A atuação do Tribunal de Contas da União tem se fortalecido significativamente. Nas últimas décadas, aquela Corte de Contas tem promovido a capacitação de seu corpo técnico, segmentado a atuação de suas secretarias de fiscalização e feito parcerias estratégicas com entidades de relevo em temas como controle e governança pública – a OCDE é um exemplo. Como resultado dessa e de outras iniciativas, o TCU vem assumindo posição de vanguarda em discussões de relevo para o Direito Administrativo. Vem, também, intensificando o controle sobre a atuação dos gestores públicos, e até mesmo sobre entidades totalmente privadas.[iii]

Muito se fala sobre os benefícios oriundos dessa nova realidade, todos bem-vindos. Além do expressivo retorno financeiro decorrente de ressarcimento ao erário e multas, o Tribunal destaca impactos como “potencial redução de irregularidades pela expectativa de controle, prevenção de desperdício, melhorias na alocação de recursos”,[iv] dentre outros. Mas a mesma “expectativa de controle” que gera uma “redução de irregularidades” gera também um impacto negativo. Conjugada com a insegurança jurídica ainda expressiva no Direito Administrativo Brasileiro, ela forma um cenário propício à instalação de uma paralisia dos administradores públicos.

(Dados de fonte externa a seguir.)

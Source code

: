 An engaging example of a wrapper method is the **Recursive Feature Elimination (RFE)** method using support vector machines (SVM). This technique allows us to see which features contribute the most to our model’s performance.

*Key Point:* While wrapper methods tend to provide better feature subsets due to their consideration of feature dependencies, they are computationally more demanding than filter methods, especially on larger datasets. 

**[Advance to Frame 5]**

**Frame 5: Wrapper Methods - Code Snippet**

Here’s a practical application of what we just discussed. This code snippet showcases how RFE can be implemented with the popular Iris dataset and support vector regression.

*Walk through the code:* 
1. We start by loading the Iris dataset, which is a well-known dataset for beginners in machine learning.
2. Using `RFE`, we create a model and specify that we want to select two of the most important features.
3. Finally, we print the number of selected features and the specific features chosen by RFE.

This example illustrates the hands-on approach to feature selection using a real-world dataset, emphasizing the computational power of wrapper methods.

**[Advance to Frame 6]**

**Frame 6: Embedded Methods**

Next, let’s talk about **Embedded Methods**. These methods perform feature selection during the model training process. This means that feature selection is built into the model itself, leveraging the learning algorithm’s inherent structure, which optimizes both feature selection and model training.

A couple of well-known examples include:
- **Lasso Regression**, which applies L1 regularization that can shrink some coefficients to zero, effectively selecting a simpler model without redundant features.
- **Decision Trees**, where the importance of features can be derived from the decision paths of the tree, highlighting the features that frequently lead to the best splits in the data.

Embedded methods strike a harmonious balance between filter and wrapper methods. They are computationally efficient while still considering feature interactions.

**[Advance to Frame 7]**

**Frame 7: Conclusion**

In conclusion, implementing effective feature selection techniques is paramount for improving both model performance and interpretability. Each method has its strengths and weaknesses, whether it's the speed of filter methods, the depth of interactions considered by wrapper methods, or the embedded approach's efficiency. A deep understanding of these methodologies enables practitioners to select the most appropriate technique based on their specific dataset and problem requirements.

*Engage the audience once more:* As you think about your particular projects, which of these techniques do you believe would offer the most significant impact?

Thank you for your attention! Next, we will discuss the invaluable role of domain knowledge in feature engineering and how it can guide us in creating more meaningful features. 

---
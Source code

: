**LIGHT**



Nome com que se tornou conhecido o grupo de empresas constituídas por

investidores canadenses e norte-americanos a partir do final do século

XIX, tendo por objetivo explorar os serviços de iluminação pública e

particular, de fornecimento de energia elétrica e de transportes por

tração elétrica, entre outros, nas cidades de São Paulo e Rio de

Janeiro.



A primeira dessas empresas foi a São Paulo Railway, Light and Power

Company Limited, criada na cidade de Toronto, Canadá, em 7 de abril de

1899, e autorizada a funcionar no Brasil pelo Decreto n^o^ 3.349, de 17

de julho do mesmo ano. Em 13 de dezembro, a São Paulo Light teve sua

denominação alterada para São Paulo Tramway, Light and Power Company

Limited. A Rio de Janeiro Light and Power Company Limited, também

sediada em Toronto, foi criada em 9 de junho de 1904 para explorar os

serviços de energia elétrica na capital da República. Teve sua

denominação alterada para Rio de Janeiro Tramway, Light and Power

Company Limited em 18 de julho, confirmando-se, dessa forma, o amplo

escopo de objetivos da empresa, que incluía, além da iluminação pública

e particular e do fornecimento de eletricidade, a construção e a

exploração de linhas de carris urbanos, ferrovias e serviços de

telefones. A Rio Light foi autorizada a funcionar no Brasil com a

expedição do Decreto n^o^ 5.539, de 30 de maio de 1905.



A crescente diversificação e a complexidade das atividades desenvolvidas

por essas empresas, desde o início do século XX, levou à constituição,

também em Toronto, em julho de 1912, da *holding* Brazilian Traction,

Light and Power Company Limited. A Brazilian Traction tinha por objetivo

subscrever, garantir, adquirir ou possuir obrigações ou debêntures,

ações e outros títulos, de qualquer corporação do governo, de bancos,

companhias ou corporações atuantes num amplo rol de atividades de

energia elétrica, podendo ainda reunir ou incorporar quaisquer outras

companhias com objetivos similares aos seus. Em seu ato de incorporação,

Um exemplo disso é o posicionamento do TCU em relação ao BDI — Bonificação e Despesas Indiretas, percentual de custos indiretos comum nos orçamentos de empreendimentos contratados pelo Poder Público. O TCU definiu os percentuais considerados adequados para cada tipo de empreendimento em acórdão publicado em 2013, após a realização de estudo que se baseou em obras contratadas entre 2007 e 2011. Era de se esperar que esses novos parâmetros guiassem somente as fiscalizações sobre contratos celebrados após a publicação do acórdão que os definiu. Entretanto, esses parâmetros são aplicados retroativamente pelo TCU, que os utiliza como referências na análise de orçamentos de obras contratadas não apenas antes da publicação do acórdão, como também antes do período considerado na amostra do estudo.[v] Em um cenário como esse, em que o orçamento de uma obra pública pode ser controlado por parâmetros fixados posteriormente, que gestor se arrisca a se responsabilizar por ele?

Fato é que, apesar das críticas, o projeto de lei foi aprovado e sancionado, estando as alterações à LINDB em pleno vigor. Mas até que ponto elas têm sido observadas pelo TCU no exercício de seu controle? São contraditórios os sinais enviados pela Corte de Contas. Alguns casos pontuais têm sido destacados como exemplos de aplicação das novas regras pela Corte de Contas.[vi] Ocorre que mesmo antes das novas regras o TCU, por vezes, já analisava indícios de irregularidades de acordo com as premissas inseridas na LINDB.[vii]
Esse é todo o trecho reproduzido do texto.